Please return exactly the lines from the beginning of the listing up to and including the line with "doações e acolhimento/adoção.", with no pictures.
(Beginning of Data shown)
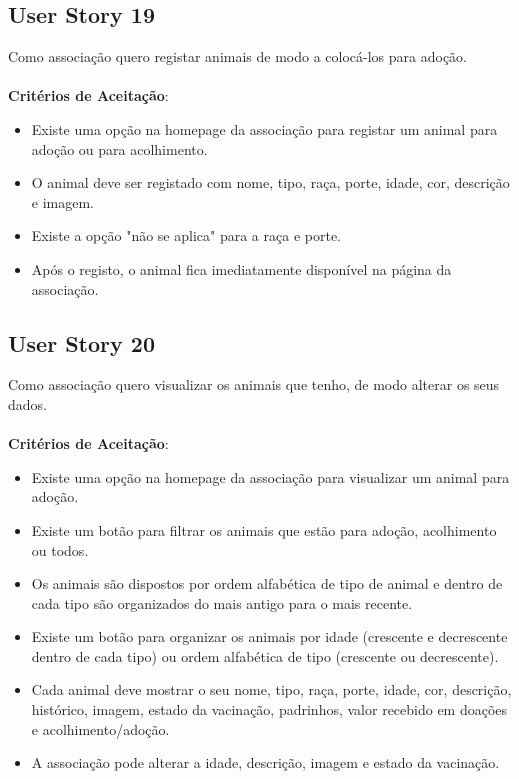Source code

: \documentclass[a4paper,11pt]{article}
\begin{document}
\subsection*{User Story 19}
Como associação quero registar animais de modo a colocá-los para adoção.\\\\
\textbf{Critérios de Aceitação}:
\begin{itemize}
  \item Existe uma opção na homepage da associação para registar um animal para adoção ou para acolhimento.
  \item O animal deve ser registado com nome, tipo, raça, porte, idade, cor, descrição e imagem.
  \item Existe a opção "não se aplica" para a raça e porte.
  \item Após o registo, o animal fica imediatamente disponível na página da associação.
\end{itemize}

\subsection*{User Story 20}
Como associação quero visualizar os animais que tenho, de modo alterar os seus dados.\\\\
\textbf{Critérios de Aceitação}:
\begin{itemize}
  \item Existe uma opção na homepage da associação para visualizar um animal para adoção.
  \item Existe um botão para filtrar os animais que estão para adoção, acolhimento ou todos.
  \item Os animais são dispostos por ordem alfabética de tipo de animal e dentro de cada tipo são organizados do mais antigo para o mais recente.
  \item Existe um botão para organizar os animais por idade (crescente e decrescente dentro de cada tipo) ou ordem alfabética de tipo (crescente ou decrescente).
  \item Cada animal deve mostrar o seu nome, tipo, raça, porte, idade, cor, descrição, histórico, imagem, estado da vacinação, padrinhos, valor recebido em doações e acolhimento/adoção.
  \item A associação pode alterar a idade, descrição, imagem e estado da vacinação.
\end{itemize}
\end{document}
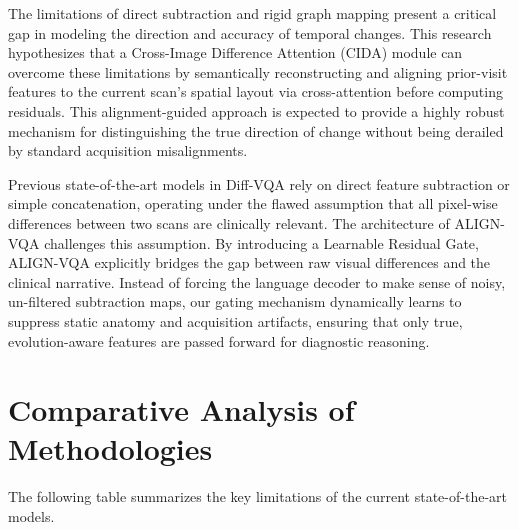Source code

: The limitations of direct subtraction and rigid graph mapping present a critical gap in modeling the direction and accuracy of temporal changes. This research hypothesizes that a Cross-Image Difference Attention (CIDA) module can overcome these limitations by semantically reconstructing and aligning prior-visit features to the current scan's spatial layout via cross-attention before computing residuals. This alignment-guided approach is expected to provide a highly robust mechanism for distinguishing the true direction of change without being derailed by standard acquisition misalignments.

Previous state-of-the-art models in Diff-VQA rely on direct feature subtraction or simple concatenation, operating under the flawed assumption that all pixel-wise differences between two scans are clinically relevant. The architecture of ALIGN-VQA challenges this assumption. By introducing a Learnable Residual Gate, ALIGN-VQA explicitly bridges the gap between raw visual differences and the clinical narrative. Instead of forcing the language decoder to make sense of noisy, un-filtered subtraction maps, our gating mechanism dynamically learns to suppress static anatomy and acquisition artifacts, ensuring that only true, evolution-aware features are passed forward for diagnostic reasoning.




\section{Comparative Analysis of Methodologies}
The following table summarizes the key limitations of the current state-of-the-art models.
(End of Data shown)
* **Written response**:
Source code

: \documentclass[a4paper,11pt]{article}
\begin{document}
\subsection*{User Story 19}
Como associação quero registar animais de modo a colocá-los para adoção.\\\\
\textbf{Critérios de Aceitação}:
\begin{itemize}
  \item Existe uma opção na homepage da associação para registar um animal para adoção ou para acolhimento.
  \item O animal deve ser registado com nome, tipo, raça, porte, idade, cor, descrição e imagem.
  \item Existe a opção "não se aplica" para a raça e porte.
  \item Após o registo, o animal fica imediatamente disponível na página da associação.
\end{itemize}

\subsection*{User Story 20}
Como associação quero visualizar os animais que tenho, de modo alterar os seus dados.\\\\
\textbf{Critérios de Aceitação}:
\begin{itemize}
  \item Existe uma opção na homepage da associação para visualizar um animal para adoção.
  \item Existe um botão para filtrar os animais que estão para adoção, acolhimento ou todos.
  \item Os animais são dispostos por ordem alfabética de tipo de animal e dentro de cada tipo são organizados do mais antigo para o mais recente.
  \item Existe um botão para organizar os animais por idade (crescente e decrescente dentro de cada tipo) ou ordem alfabética de tipo (crescente ou decrescente).
  \item Cada animal deve mostrar o seu nome, tipo, raça, porte, idade, cor, descrição, histórico, imagem, estado da vacinação, padrinhos, valor recebido em doações e acolhimento/adoção.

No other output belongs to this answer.